There could be numerous reasons why the cars wiht the lowest mileage fall outside of this trend. Perhaps, people only sell cars with low mileage if there is something wrong with them. let's finish by having a look at the relationship between average price and whether a car has unrepaired damage:

In [43]:

# Split cars between damaged and undamaged
damaged = autos[autos['unrepaired_damage'] == 'yes']
undamaged = autos[autos['unrepaired_damage'] == 'no']

# Find mean price for damaged and undamaged cars
damaged_mean_price = damaged['price($)'].mean()
undamaged_mean_price = undamaged['price($)'].mean()

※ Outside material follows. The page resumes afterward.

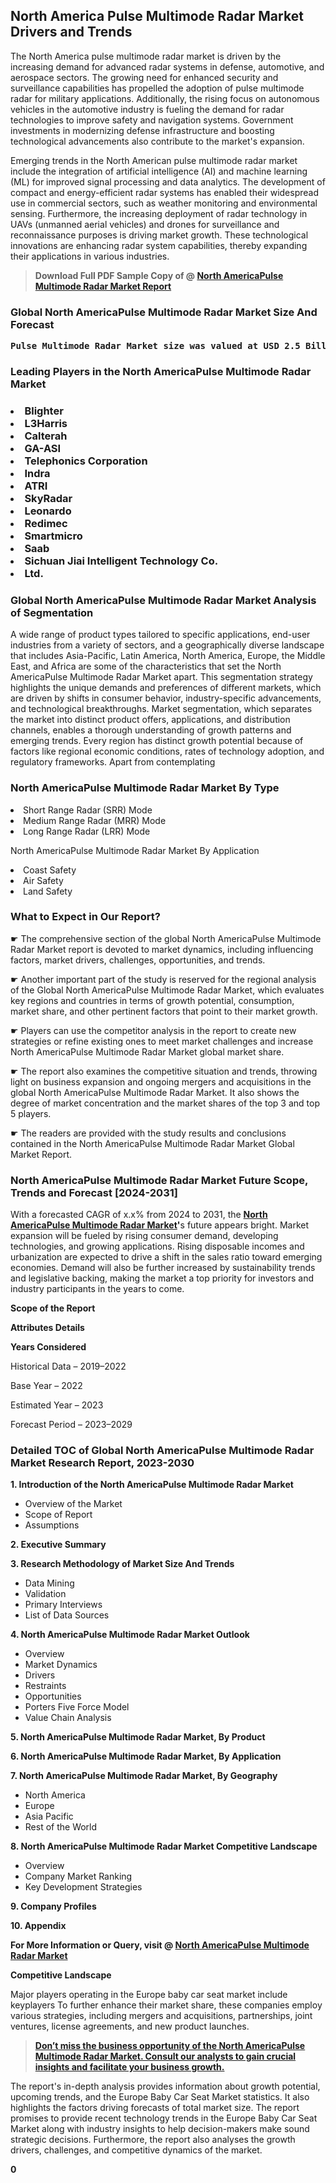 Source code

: <p><h2>North America Pulse Multimode Radar Market Drivers and Trends</h2><p>The North America pulse multimode radar market is driven by the increasing demand for advanced radar systems in defense, automotive, and aerospace sectors. The growing need for enhanced security and surveillance capabilities has propelled the adoption of pulse multimode radar for military applications. Additionally, the rising focus on autonomous vehicles in the automotive industry is fueling the demand for radar technologies to improve safety and navigation systems. Government investments in modernizing defense infrastructure and boosting technological advancements also contribute to the market's expansion.</p><p>Emerging trends in the North American pulse multimode radar market include the integration of artificial intelligence (AI) and machine learning (ML) for improved signal processing and data analytics. The development of compact and energy-efficient radar systems has enabled their widespread use in commercial sectors, such as weather monitoring and environmental sensing. Furthermore, the increasing deployment of radar technology in UAVs (unmanned aerial vehicles) and drones for surveillance and reconnaissance purposes is driving market growth. These technological innovations are enhancing radar system capabilities, thereby expanding their applications in various industries.</p></p><blockquote id="" class=""><strong>Download Full PDF Sample Copy of @&nbsp;<a href="https://www.verifiedmarketreports.com/download-sample/?rid=338962&utm_source=GitHub-Jan&utm_medium=251" target="_blank">North AmericaPulse Multimode Radar Market Report</a>&nbsp;&nbsp;</strong></blockquote><h3 id="" class=""><strong>Global&nbsp;North AmericaPulse Multimode Radar Market Size And Forecast</strong></h3><pre class="reader-text-block__code-block"><strong>Pulse Multimode Radar Market size was valued at USD 2.5 Billion in 2022 and is projected to reach USD 4.8 Billion by 2030, growing at a CAGR of 8.8% from 2024 to 2030.</strong></pre><h3 id="" class="">Leading Players in the&nbsp;North AmericaPulse Multimode Radar Market</h3><h3 class=""></Li><Li>Blighter</Li><Li> L3Harris</Li><Li> Calterah</Li><Li> GA-ASI</Li><Li> Telephonics Corporation</Li><Li> Indra</Li><Li> ATRI</Li><Li> SkyRadar</Li><Li> Leonardo</Li><Li> Redimec</Li><Li> Smartmicro</Li><Li> Saab</Li><Li> Sichuan Jiai Intelligent Technology Co.</Li><Li> Ltd.</h3><h3 id="" class="">Global&nbsp;North AmericaPulse Multimode Radar Market Analysis of Segmentation</h3><p id="" class="">A wide range of product types tailored to specific applications, end-user industries from a variety of sectors, and a geographically diverse landscape that includes Asia-Pacific, Latin America, North America, Europe, the Middle East, and Africa are some of the characteristics that set the North AmericaPulse Multimode Radar Market apart. This segmentation strategy highlights the unique demands and preferences of different markets, which are driven by shifts in consumer behavior, industry-specific advancements, and technological breakthroughs. Market segmentation, which separates the market into distinct product offers, applications, and distribution channels, enables a thorough understanding of growth patterns and emerging trends. Every region has distinct growth potential because of factors like regional economic conditions, rates of technology adoption, and regulatory frameworks. Apart from contemplating</p><h3 id="" class="">North AmericaPulse Multimode Radar Market&nbsp;By Type</h3><p></Li><Li>Short Range Radar (SRR) Mode</Li><Li> Medium Range Radar (MRR) Mode</Li><Li> Long Range Radar (LRR) Mode</p><div class="" data-test-id=""><p>North AmericaPulse Multimode Radar Market&nbsp;By Application</p></div><p class=""></Li><Li>Coast Safety</Li><Li> Air Safety</Li><Li> Land Safety</p><div class="" data-test-id=""><h3><span class="">What to Expect in Our Report?</span></h3></div><div class="" data-test-id=""><p><span class="">☛ The comprehensive section of the global North AmericaPulse Multimode Radar Market report is devoted to market dynamics, including influencing factors, market drivers, challenges, opportunities, and trends.</span></p></div><div class="" data-test-id=""><p><span class="">☛ Another important part of the study is reserved for the regional analysis of the Global North AmericaPulse Multimode Radar Market, which evaluates key regions and countries in terms of growth potential, consumption, market share, and other pertinent factors that point to their market growth.</span></p></div><div class="" data-test-id=""><p><span class="">☛ Players can use the competitor analysis in the report to create new strategies or refine existing ones to meet market challenges and increase North AmericaPulse Multimode Radar Market global market share.</span></p></div><div class="" data-test-id=""><p><span class="">☛ The report also examines the competitive situation and trends, throwing light on business expansion and ongoing mergers and acquisitions in the global North AmericaPulse Multimode Radar Market. It also shows the degree of market concentration and the market shares of the top 3 and top 5 players.</span></p></div><div class="" data-test-id=""><p><span class="">☛ The readers are provided with the study results and conclusions contained in the North AmericaPulse Multimode Radar Market Global Market Report.</span></p></div><div class="" data-test-id=""><h3><span class="">North AmericaPulse Multimode Radar Market Future Scope, Trends and Forecast [2024-2031]</span></h3></div><div class="" data-test-id=""><p><span class="">With a forecasted CAGR of x.x% from 2024 to 2031, the <strong><a href="https://www.verifiedmarketreports.com/download-sample/?rid=338962&utm_source=GitHub-Jan&utm_medium=251" target="_blank">North AmericaPulse Multimode Radar Market</a>'</strong>s future appears bright. Market expansion will be fueled by rising consumer demand, developing technologies, and growing applications. Rising disposable incomes and urbanization are expected to drive a shift in the sales ratio toward emerging economies. Demand will also be further increased by sustainability trends and legislative backing, making the market a top priority for investors and industry participants in the years to come.</span></p><p id="ember66" class="ember-view reader-text-block__paragraph"><strong>Scope of the Report</strong></p><p id="ember67" class="ember-view reader-text-block__paragraph"><strong>Attributes Details</strong></p><p id="ember68" class="ember-view reader-text-block__paragraph"><strong>Years Considered</strong></p><p id="ember69" class="ember-view reader-text-block__paragraph">Historical Data &ndash; 2019&ndash;2022</p><p id="ember70" class="ember-view reader-text-block__paragraph">Base Year &ndash; 2022</p><p id="ember71" class="ember-view reader-text-block__paragraph">Estimated Year &ndash; 2023</p><p id="ember72" class="ember-view reader-text-block__paragraph">Forecast Period &ndash; 2023&ndash;2029</p></div><h3 id="" class="">Detailed TOC of Global North AmericaPulse Multimode Radar Market Research Report, 2023-2030</h3><p id="" class=""><strong>1. Introduction of the North AmericaPulse Multimode Radar Market</strong></p><ul><li>Overview of the Market</li><li>Scope of Report</li><li>Assumptions</li></ul><p id="" class=""><strong>2. Executive Summary</strong></p><p id="" class=""><strong>3. Research Methodology of Market Size And Trends</strong></p><ul><li>Data Mining</li><li>Validation</li><li>Primary Interviews</li><li>List of Data Sources</li></ul><p id="" class=""><strong>4. North AmericaPulse Multimode Radar Market Outlook</strong></p><ul><li>Overview</li><li>Market Dynamics</li><li>Drivers</li><li>Restraints</li><li>Opportunities</li><li>Porters Five Force Model</li><li>Value Chain Analysis</li></ul><p id="" class=""><strong>5. North AmericaPulse Multimode Radar Market, By Product</strong></p><p id="" class=""><strong>6. North AmericaPulse Multimode Radar Market, By Application</strong></p><p id="" class=""><strong>7. North AmericaPulse Multimode Radar Market, By Geography</strong></p><ul><li>North America</li><li>Europe</li><li>Asia Pacific</li><li>Rest of the World</li></ul><p id="" class=""><strong>8. North AmericaPulse Multimode Radar Market Competitive Landscape</strong></p><ul><li>Overview</li><li>Company Market Ranking</li><li>Key Development Strategies</li></ul><p id="" class=""><strong>9. Company Profiles</strong></p><p id="" class=""><strong>10. Appendix</strong></p><p><strong>For More Information or Query, visit&nbsp;@ <a href="https://www.verifiedmarketreports.com/product/pulse-multimode-radar-market/" target="_blank">North AmericaPulse Multimode Radar Market</a></strong></p><p id="ember61" class="ember-view reader-text-block__paragraph"><strong>Competitive Landscape</strong></p><p id="ember62" class="ember-view reader-text-block__paragraph">Major players operating in the Europe baby car seat market include keyplayers To further enhance their market share, these companies employ various strategies, including mergers and acquisitions, partnerships, joint ventures, license agreements, and new product launches.</p><blockquote id="ember63" class="ember-view reader-text-block__blockquote"><strong><a href="https://www.verifiedmarketreports.com/download-sample/?rid=338962&utm_source=GitHub-Jan&utm_medium=251" target="_blank">Don&rsquo;t miss the business opportunity of the North AmericaPulse Multimode Radar Market. Consult our analysts to gain crucial insights and facilitate your business growth.</a></strong></blockquote><p id="ember64" class="ember-view reader-text-block__paragraph">The report's in-depth analysis provides information about growth potential, upcoming trends, and the Europe Baby Car Seat Market statistics. It also highlights the factors driving forecasts of total market size. The report promises to provide recent technology trends in the Europe Baby Car Seat Market along with industry insights to help decision-makers make sound strategic decisions. Furthermore, the report also analyses the growth drivers, challenges, and competitive dynamics of the market.</p><p class="ember-view reader-text-block__paragraph"><strong>0</strong></p>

# Plot bar chart to visualize data
plt.bar(['damaged', 'undamaged'], [damaged_mean_price, undamaged_mean_price])
plt.title('Average price of damaged and undamaged cars')
plt.ylabel('Price($)')
plt.show()

The results here are very clear. A damaged car is on average 5000 dollars cheaper than an undamaged car.

3 Main Takeaways

BMW, Mercedes and Audi are the kings of the German auto ebay market. They have the 3 most popular and three most expensive car brands on average. With Volkswagen as the fourth most popular it is clear that Germans like to buy German.
Mileage has a significant affect on the price of vehicles. The more miles on the clock, the less expensive the car will tend to be.
The same is true of cars with unrepaired damage. On average a car with unrepaired damage will cost 5000 dollars less than one without damage.

In [ ]: